### Aim of the task
Scan the material for the word "must", and copy each line where it shows up.

╭──

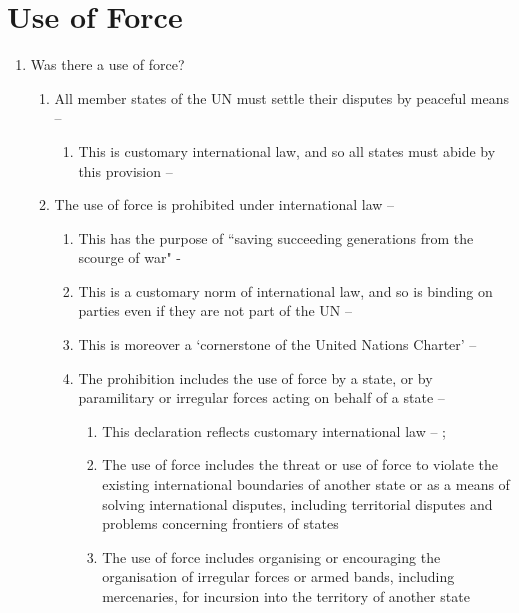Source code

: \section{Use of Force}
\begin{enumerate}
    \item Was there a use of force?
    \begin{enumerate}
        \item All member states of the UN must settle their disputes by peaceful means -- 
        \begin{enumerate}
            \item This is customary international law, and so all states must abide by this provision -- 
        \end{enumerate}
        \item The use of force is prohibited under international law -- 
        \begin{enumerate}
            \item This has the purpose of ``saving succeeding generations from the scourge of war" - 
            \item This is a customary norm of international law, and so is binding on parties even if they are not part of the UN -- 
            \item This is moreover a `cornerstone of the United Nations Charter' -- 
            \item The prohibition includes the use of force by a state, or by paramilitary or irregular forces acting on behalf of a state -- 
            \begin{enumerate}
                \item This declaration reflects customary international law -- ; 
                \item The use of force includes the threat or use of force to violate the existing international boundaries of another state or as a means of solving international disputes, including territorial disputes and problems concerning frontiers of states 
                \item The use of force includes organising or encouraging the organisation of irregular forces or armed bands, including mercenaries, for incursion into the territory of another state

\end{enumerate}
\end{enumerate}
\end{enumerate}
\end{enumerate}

╰──
╭──

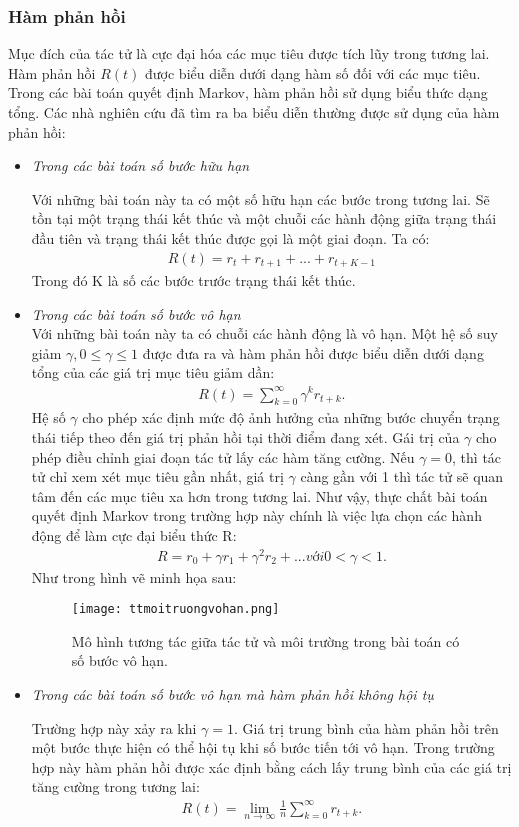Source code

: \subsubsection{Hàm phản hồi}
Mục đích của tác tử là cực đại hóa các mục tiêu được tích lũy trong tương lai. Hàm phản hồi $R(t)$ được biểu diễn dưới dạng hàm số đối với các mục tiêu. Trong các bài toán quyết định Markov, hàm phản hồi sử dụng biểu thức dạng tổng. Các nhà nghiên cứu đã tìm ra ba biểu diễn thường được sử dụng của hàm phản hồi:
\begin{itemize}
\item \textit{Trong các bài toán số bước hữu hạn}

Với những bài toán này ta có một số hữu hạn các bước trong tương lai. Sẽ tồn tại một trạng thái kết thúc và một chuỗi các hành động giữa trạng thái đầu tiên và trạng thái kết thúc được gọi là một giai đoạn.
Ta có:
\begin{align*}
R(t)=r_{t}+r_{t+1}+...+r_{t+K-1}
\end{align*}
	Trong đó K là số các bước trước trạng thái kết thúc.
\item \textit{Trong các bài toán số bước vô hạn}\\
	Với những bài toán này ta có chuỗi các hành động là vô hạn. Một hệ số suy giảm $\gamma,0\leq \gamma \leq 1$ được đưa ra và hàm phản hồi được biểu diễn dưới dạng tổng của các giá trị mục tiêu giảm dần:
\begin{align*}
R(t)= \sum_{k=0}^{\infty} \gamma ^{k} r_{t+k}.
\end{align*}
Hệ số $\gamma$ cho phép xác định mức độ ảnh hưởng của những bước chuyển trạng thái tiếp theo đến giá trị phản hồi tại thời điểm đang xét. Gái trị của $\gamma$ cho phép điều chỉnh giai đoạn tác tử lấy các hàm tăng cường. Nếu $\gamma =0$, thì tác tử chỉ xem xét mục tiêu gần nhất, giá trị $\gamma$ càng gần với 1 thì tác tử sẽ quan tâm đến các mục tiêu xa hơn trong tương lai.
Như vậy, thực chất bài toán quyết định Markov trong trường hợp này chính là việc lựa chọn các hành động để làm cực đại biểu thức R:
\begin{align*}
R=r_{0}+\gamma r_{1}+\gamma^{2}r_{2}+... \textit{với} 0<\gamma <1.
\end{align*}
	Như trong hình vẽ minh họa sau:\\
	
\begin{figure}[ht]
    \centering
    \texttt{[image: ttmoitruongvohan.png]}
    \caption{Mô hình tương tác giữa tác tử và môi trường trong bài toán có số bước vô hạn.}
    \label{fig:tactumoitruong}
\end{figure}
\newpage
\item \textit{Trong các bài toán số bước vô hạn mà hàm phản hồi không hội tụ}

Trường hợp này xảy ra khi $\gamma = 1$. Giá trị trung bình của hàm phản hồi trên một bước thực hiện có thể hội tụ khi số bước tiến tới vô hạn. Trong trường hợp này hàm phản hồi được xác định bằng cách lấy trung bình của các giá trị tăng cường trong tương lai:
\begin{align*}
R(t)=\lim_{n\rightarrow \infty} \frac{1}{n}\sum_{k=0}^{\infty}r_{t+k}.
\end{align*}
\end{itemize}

╰──

### Your solution
        \item All member states of the UN must settle their disputes by peaceful means -- 
            \item This is customary international law, and so all states must abide by this provision -- 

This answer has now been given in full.